Now duplicate the wrist joint and unparent it from the hierarchy (press shift-"P"). Delete all of it's children. Name it "wristCtrl".

Select the moveRotateCtrl (the curve for the wrist) and press the down arrow to select it's shape node. Shift-select (in the outliner Ctrl-select) the wristCtrl and type "parent -r -s;". This will parent the curve's shape to the joint we'll use as the wrist control. Now delete the remaining transform.



Add a float attribute "local" to the wristCtrl with a max of 1 and a min of 0. Here is the mel command:
addAttr -ln "local" -at "float" -min 0 -hnv 1 -max 1 -hxv 1 -k 1 "wristCtrl";

Do NOT freeze transform it! Rather select the wristCtrl and press the grp button. Parent the new group under the controls transform.

Now the elbowCtrl. Parent it to the elbow joint (or lower arm etc.) and set the translate and rotate attrs to 000. Unparent with shift-"P" and, with it selected, press the grp button.

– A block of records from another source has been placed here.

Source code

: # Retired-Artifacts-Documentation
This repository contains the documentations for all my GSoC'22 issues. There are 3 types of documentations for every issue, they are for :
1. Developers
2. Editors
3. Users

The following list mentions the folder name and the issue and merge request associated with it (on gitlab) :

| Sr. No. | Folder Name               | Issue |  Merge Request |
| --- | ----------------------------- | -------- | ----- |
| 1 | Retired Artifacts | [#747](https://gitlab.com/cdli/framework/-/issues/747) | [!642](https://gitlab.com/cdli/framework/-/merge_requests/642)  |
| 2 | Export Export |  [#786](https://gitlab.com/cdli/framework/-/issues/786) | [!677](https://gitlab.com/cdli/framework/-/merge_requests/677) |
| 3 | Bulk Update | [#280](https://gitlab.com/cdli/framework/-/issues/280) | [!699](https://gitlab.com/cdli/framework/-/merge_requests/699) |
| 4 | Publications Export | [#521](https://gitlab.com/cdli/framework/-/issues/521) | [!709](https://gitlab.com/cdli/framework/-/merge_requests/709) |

Parent the new group to the controls transform.



Create an ik (rp) handle from the up arm (humerus, shoulder or whatever you call it) to the wrist. Do it through the outliner with ctrl-selecting the second joint. Name the ik handle "arm_ikHandle".

Polevector constrain the arm_ikHandle to the elbowCtrl. Parent the arm_ikHandle to the wristCtrl. Don't worry if your joints flip... just move the elbowCtrl a little and set it back to 000 translates (seems to be a bug in 4.5). Now set the "visibility" attr of the arm_ikHandle to 0 and lock it.

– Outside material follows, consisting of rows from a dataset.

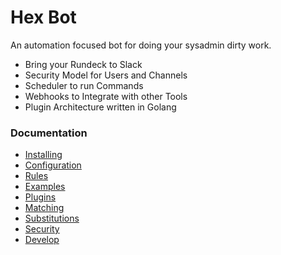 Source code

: # Hex Bot

An automation focused bot for doing your sysadmin dirty work.

- Bring your Rundeck to Slack
- Security Model for Users and Channels
- Scheduler to run Commands
- Webhooks to Integrate with other Tools
- Plugin Architecture written in Golang


### Documentation

- [Installing](docs/installing.md)
- [Configuration](docs/configuration.md)
- [Rules](docs/rules.md)
- [Examples](docs/examples.md)
- [Plugins](docs/plugins.md)
- [Matching](docs/matching.md)
- [Substitutions](docs/substitutions.md)
- [Security](docs/security.md)
- [Develop](docs/develop.md)


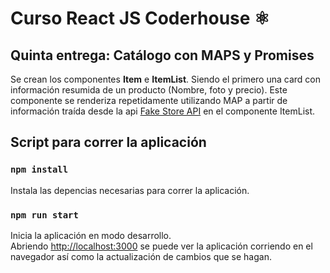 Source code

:# Curso React JS Coderhouse ⚛️
 
## Quinta entrega:  Catálogo con MAPS y Promises

Se crean los componentes **Item** e **ItemList**. Siendo el primero una card con información resumida de un producto (Nombre, foto y precio). Este componente se renderiza repetidamente utilizando MAP a partir de información traída desde la api [Fake Store API]([asdasd](https://fakestoreapi.com/)) en el componente ItemList.

## Script para correr la aplicación

### `npm install`

Instala las depencias necesarias para correr la aplicación.

### `npm run start`

Inicia la aplicación en modo desarrollo.\
Abriendo [http://localhost:3000](http://localhost:3000) se puede ver la aplicación corriendo en el navegador así como la actualización de cambios que se hagan.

Duplicate the wristCtrl and name the duplicate "wristCtrl_orient". Delete all it's children (including the shape).

Select the wristCtrl_orient, press the const button, and choose "orient". Parent the new node under the elbow joint (the one above the wrist joint).



With the connection editor connect the three rotates of the wristCtrl_orient to the three jointOrient attrs of the wristCtrl. That's why we used a joint as the wrist control and not a simple curve.



Set the "visibility" attr of the wristCtrl_orient to 0 and lock it.

Select the wrist joint, press the const button, and choose "orient". Parent the new transform under the wristCtrl.

Now the setup should already be working!

To get the "local" attr to work, just select the wristCtrl_orient again, press the const button, and choose "orient". Parent the new transform under the doNotTouch group. Now select this new transform again and press the grp button.

Create a reverse node (createNode reverse;) and connect the "local" attr of the wristCtrl to inputX.

Connect the outputX of the reverse node to the second weight attr of the orientConstraint node from the wristCtrl_orient (W1). Connect the local attr from the wristCtrl to the first (W0).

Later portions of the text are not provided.